Dasselbe Paket enthält zwei Änderungen für den sozialen Mietwohnungssektor. Ab 2027 sind Wohnungsbaugesellschaften von der Grunderwerbsteuer befreit, wenn sie Sozialmietwohnungen an andere Wohnungsbaugesellschaften übertragen; damit entfällt eine Steuerlast bei Portfolioumschichtungen innerhalb des Sektors. Und ab 2029 will die Regierung für sie die generische Zinsabzugsbeschränkung streichen, mit dem erklärten Ziel, ihre Investitionskapazität zu erhöhen, damit sie mehr Sozialmietwohnungen bauen können.

Beide Maßnahmen weisen in dieselbe Richtung wie die Satzsenkung: Sie verringern die Reibung bei Transaktionen, statt den Preis zu subventionieren.

Was ein Prozentpunkt tatsächlich wert ist

Bei einem Mietobjekt für 500.000 Euro beträgt der Unterschied zwischen 8 und 7 Prozent 5.000 Euro. Das ist unsere eigene Rechnung auf Basis der angekündigten Sätze, keine Zahl aus der Mitteilung. Gemessen an unserer Schätzung der Transaktionskosten für die Niederlande, 11,5 Prozent des Kaufpreises, nimmt die Senkung rund ein Zwölftel der gesamten Einstiegskosten weg. Sie verkürzt die Amortisation eines Erwerbs; sie ändert nichts an den Erträgen, die das Objekt abwirft.

Diese Unterscheidung ist im niederländischen Fall ungewöhnlich scharf. Die Niederlande besteuern die tatsächlich vereinnahmte Miete aus privat gehaltenen Wohnimmobilien nicht so, wie es die meisten europäischen Märkte tun. Besteuert wird eine fiktive Rendite auf das Vermögen im Rahmen der box 3, und unser Modell wendet den Satz von 36 Prozent an, was bei einer Bruttorendite von 5,97 Prozent eine Nettorendite von 3,82 Prozent ergibt. Weil die Belastung am Wert des Vermögens hängt und nicht an seinem Ertrag, erhöht eine höhere Miete die Steuer nicht, und ein Leerstandsmonat senkt sie nicht. Die Senkung der Grunderwerbsteuer wirkt auf die Einstiegskosten; die laufende Belastung bleibt, wo sie war.

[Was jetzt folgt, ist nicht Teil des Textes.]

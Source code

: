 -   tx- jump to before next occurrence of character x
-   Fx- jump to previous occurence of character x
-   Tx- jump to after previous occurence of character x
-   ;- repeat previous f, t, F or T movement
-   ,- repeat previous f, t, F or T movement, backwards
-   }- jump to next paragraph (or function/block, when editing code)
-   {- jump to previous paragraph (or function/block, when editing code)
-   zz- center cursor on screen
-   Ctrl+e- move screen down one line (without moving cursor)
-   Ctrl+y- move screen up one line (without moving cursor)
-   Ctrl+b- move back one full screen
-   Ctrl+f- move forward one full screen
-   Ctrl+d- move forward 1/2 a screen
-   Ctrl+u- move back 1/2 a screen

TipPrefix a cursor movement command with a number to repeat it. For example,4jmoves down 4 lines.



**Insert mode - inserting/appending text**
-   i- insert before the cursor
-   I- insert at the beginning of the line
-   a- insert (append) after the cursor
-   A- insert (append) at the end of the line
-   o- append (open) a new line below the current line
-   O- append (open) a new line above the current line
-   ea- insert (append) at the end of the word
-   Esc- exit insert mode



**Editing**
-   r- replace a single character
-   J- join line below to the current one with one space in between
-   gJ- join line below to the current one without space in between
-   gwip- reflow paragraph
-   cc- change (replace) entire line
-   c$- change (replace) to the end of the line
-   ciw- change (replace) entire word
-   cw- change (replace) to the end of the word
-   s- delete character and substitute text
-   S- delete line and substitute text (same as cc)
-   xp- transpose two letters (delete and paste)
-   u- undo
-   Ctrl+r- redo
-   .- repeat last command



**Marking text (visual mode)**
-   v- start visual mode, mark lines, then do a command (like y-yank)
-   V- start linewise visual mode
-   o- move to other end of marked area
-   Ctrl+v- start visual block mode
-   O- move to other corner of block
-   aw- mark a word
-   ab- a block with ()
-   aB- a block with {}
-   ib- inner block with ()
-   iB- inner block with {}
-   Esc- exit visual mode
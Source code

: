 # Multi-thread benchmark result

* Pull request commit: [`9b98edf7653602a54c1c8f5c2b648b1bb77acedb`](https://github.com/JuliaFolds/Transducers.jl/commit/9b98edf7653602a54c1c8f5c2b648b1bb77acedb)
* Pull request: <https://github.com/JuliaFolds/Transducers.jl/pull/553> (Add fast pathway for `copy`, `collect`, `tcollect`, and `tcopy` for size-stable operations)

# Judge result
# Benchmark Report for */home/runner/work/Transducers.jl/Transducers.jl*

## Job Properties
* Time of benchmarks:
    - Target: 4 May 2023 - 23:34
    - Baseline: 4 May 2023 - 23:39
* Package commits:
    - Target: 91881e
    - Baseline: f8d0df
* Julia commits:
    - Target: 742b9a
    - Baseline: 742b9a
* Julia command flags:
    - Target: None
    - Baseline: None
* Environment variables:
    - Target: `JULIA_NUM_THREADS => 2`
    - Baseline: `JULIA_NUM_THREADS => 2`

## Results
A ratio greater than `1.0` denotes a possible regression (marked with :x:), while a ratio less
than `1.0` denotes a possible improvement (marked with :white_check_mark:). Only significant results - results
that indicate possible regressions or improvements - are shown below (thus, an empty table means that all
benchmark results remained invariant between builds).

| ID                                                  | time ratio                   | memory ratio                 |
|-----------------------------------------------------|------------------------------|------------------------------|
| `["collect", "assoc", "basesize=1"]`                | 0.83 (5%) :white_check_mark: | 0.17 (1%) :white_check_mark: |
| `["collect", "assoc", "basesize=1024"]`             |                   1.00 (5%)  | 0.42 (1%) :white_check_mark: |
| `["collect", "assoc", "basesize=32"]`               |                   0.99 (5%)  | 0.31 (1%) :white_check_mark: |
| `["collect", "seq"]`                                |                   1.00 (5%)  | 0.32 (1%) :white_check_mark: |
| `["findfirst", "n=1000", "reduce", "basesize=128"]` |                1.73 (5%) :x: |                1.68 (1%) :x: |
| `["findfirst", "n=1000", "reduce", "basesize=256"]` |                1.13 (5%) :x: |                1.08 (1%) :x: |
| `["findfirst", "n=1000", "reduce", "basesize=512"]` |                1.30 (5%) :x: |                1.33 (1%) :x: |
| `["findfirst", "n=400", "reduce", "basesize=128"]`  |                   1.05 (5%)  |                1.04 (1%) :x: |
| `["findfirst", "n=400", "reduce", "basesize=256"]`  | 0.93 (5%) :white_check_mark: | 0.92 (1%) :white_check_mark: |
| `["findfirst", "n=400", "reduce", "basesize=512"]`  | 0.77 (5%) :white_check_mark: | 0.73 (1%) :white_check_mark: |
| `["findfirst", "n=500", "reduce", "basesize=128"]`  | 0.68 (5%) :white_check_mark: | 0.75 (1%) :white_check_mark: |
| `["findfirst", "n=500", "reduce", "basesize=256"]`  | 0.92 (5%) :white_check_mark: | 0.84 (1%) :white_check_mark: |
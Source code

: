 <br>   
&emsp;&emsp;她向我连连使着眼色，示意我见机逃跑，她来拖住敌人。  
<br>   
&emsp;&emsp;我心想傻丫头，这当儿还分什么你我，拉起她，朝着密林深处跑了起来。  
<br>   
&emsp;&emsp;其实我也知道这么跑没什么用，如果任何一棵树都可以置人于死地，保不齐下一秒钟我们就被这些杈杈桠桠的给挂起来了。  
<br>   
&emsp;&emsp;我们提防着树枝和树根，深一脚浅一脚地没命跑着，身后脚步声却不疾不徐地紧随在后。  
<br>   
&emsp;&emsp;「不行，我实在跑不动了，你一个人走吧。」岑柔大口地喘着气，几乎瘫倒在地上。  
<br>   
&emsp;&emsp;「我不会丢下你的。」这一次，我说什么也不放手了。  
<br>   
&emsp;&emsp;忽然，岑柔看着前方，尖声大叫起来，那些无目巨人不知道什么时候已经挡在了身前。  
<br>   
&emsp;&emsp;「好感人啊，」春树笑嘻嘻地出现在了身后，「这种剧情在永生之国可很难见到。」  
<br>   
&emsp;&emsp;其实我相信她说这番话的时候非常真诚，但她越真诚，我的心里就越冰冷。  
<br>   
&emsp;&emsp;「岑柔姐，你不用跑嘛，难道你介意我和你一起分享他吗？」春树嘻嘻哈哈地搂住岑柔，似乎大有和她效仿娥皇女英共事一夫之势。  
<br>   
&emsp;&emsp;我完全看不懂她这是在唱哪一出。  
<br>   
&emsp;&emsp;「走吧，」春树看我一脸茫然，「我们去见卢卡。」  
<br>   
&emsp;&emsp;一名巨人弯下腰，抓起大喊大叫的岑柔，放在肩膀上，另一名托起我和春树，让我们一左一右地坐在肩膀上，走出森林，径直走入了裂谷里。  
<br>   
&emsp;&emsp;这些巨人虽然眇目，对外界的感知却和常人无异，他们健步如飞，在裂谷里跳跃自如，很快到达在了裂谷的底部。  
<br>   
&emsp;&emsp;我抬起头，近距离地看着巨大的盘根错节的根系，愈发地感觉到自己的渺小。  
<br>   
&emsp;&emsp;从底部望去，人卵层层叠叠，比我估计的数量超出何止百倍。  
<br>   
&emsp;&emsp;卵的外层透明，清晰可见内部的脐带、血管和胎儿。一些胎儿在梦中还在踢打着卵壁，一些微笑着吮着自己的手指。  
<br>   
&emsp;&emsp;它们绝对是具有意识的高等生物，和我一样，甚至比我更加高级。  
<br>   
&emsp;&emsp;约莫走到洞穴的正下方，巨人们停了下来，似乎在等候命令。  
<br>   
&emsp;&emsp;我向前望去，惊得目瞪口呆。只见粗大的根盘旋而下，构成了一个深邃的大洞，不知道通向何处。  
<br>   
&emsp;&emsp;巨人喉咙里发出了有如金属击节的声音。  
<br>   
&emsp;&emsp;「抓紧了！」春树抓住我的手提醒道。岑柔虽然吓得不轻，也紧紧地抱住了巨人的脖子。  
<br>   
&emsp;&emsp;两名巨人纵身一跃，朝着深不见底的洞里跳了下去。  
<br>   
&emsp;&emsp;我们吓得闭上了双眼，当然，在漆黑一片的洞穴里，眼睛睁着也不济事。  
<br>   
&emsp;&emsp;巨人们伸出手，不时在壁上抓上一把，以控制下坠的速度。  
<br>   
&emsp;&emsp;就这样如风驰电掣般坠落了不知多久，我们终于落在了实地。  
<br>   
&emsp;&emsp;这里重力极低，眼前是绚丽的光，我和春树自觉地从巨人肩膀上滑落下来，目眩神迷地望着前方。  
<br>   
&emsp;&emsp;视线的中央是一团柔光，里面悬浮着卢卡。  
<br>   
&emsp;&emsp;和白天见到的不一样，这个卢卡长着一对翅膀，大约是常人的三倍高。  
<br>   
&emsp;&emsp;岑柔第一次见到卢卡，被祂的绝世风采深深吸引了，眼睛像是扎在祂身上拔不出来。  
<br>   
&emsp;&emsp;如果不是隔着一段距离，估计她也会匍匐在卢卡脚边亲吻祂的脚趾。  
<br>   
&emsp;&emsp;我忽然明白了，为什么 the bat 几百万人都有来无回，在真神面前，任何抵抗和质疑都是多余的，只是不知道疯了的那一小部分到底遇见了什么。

Der Markt, auf den die Senkung trifft

Nach unserer Momentaufnahme vom 7. September liegt das niederländische Preisniveau bei 4.900 US-Dollar je Quadratmeter, abgeleitet aus Transaktionsdaten des nationalen Statistikamts und mit hoher Verlässlichkeit versehen. Die Preise lagen in Euro um 3,9 Prozent und in Dollar um 3,7 Prozent über dem Vorjahr. Unser Blasenrisikowert beträgt 65 im erhöhten Band, das Preis-Einkommens-Verhältnis 7,5, was am Maßstab unserer europäischen Abdeckung moderat ist. Das Eigentum ist vollwertig, doch in Teilen des Landes liegt der Grund darunter in einem langfristigen Erbbaurecht, dem erfpacht, das ein Käufer vor jeder Unterschrift prüfen sollte.

Dies ist keine Steuerberatung, und die Behandlung eines einzelnen Erwerbs hängt von Umständen ab, die die Mitteilung nicht behandelt.